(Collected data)
◇ ◇ ◇ ◇ ◇ ◇ ◇

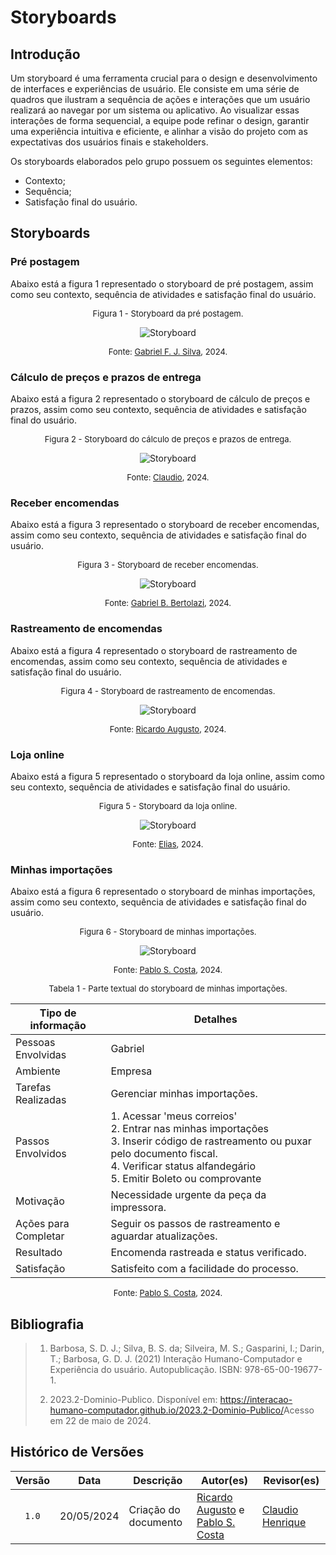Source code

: # Storyboards

## Introdução 

Um storyboard é uma ferramenta crucial para o design e desenvolvimento de interfaces e experiências de usuário. Ele consiste em uma série de quadros que ilustram a sequência de ações e interações que um usuário realizará ao navegar por um sistema ou aplicativo. Ao visualizar essas interações de forma sequencial, a equipe pode refinar o design, garantir uma experiência intuitiva e eficiente, e alinhar a visão do projeto com as expectativas dos usuários finais e stakeholders.

Os storyboards elaborados pelo grupo possuem os seguintes elementos:

- Contexto;
- Sequência;
- Satisfação final do usuário.

## Storyboards

### Pré postagem

Abaixo está a figura 1 representado o storyboard de pré postagem, assim como seu contexto, sequência de atividades e satisfação final do usuário.

<font size="2"><p style="text-align: center">Figura 1 - Storyboard da pré postagem.</p></font>

<center>

![Storyboard](../assets/storyboards/storyboard_gabrielf.jpg)

</center>

<font size="2"><p style="text-align: center">Fonte: [Gabriel F. J. Silva][GabrielFGH], 2024.</p></font>

### Cálculo de preços e prazos de entrega

Abaixo está a figura 2 representado o storyboard de cálculo de preços e prazos, assim como seu contexto, sequência de atividades e satisfação final do usuário.

<font size="2"><p style="text-align: center">Figura 2 - Storyboard do cálculo de preços e prazos de entrega.</p></font>

<center>

![Storyboard](../assets/storyboards/storyboard_claudio.jpg)

</center>

<font size="2"><p style="text-align: center">Fonte: [Claudio][ClaudioGH], 2024.</p></font>

### Receber encomendas

Abaixo está a figura 3 representado o storyboard de receber encomendas, assim como seu contexto, sequência de atividades e satisfação final do usuário.

<font size="2"><p style="text-align: center">Figura 3 - Storyboard de receber encomendas.</p></font>

<center>

![Storyboard](../assets/storyboards/storyboard_gabrielb.jpeg)

</center>

<font size="2"><p style="text-align: center">Fonte: [Gabriel B. Bertolazi][GabrielBGH], 2024.</p></font>

### Rastreamento de encomendas

Abaixo está a figura 4 representado o storyboard de rastreamento de encomendas, assim como seu contexto, sequência de atividades e satisfação final do usuário.

<font size="2"><p style="text-align: center">Figura 4 - Storyboard de rastreamento de encomendas.</p></font>

<center>

![Storyboard](../assets/storyboards/storyboard_ricardo.jpg)

</center>

<font size="2"><p style="text-align: center">Fonte: [Ricardo Augusto][RicardoGH], 2024.</p></font>

### Loja online

Abaixo está a figura 5 representado o storyboard da loja online, assim como seu contexto, sequência de atividades e satisfação final do usuário.

<font size="2"><p style="text-align: center">Figura 5 - Storyboard da loja online.</p></font>

<center>

![Storyboard](../assets/storyboards/storyboard_elias.jpg)

</center>

<font size="2"><p style="text-align: center">Fonte: [Elias][EliasGH], 2024.</p></font>

### Minhas importações

Abaixo está a figura 6 representado o storyboard de minhas importações, assim como seu contexto, sequência de atividades e satisfação final do usuário.

<font size="2"><p style="text-align: center">Figura 6 - Storyboard de minhas importações.</p></font>

<center>

![Storyboard](../assets/storyboards/storyboard_pablo.jpg)

</center>

<font size="2"><p style="text-align: center">Fonte: [Pablo S. Costa][PabloGH], 2024.</p></font>

<font size="2"><p style="text-align: center">Tabela 1 - Parte textual do storyboard de minhas importações.</p></font>

<center>

| Tipo de informação | Detalhes |
| ------------------ | -------- |
| Pessoas Envolvidas | Gabriel |
| Ambiente | Empresa |
| Tarefas Realizadas | Gerenciar minhas importações. |
| Passos Envolvidos | 1.  Acessar 'meus correios'<br>2.  Entrar nas minhas importações<br>3.  Inserir código de rastreamento ou puxar pelo documento fiscal.<br>4.  Verificar status alfandegário<br>5.  Emitir Boleto ou comprovante |
| Motivação | Necessidade urgente da peça da impressora. |
| Ações para Completar | Seguir os passos de rastreamento e aguardar atualizações. |
| Resultado | Encomenda rastreada e status verificado. |
| Satisfação | Satisfeito com a facilidade do processo. |

</center>

<font size="2"><p style="text-align: center">Fonte: [Pablo S. Costa][PabloGH], 2024.</p></font>

## Bibliografia

> 1. Barbosa, S. D. J.; Silva, B. S. da; Silveira, M. S.; Gasparini, I.; Darin, T.; Barbosa, G. D. J. (2021) Interação Humano-Computador e Experiência do usuário. Autopublicação. ISBN: 978-65-00-19677-1.
>
> 2. 2023.2-Dominio-Publico. Disponível em: <https://interacao-humano-computador.github.io/2023.2-Dominio-Publico/>Acesso em 22 de maio de 2024.
>

## Histórico de Versões

| Versão | Data | Descrição | Autor(es) | Revisor(es) |
| :----: | :--: | --------- | ----------- | ------ |
| `1.0`  | 20/05/2024 | Criação do documento | [Ricardo Augusto][RicardoGH] e [Pablo S. Costa][PabloGH]  | [Claudio Henrique](ClaudioGH)  |

[ClaudioGH]: https://github.com/claudiohsc
[EliasGH]: https://github.com/EliasOliver21
[GabrielBGH]: https://github.com/Bertolazi
[GabrielFGH]: https://github.com/MMcLovin
[PabloGH]: https://github.com/pabloheika
[RicardoGH]: https://www.github.com/avmricardo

◇ ◇ ◇ ◇ ◇ ◇ ◇

Work to be completed => Search the lines above for the string "entrega", then show every one that has it.

Expected output =>
### Cálculo de preços e prazos de entrega
<font size="2"><p style="text-align: center">Figura 2 - Storyboard do cálculo de preços e prazos de entrega.</p></font>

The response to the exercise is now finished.